Problem to work on >>
The response must match the data below exactly, line for line.

____ Input data

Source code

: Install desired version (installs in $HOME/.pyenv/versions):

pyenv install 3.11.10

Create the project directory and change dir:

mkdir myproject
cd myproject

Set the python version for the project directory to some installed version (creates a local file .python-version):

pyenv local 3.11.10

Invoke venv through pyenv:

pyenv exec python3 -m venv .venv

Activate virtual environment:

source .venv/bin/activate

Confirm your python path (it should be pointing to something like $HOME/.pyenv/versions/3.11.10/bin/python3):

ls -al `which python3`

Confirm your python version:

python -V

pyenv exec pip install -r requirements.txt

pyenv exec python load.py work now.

________

Solution for this problem >>
Source code

: Install desired version (installs in $HOME/.pyenv/versions):

pyenv install 3.11.10

Create the project directory and change dir:

mkdir myproject
cd myproject

Set the python version for the project directory to some installed version (creates a local file .python-version):

pyenv local 3.11.10

Invoke venv through pyenv:

pyenv exec python3 -m venv .venv

Activate virtual environment:

source .venv/bin/activate

Confirm your python path (it should be pointing to something like $HOME/.pyenv/versions/3.11.10/bin/python3):

ls -al `which python3`

Confirm your python version:

python -V

pyenv exec pip install -r requirements.txt

pyenv exec python load.py work now.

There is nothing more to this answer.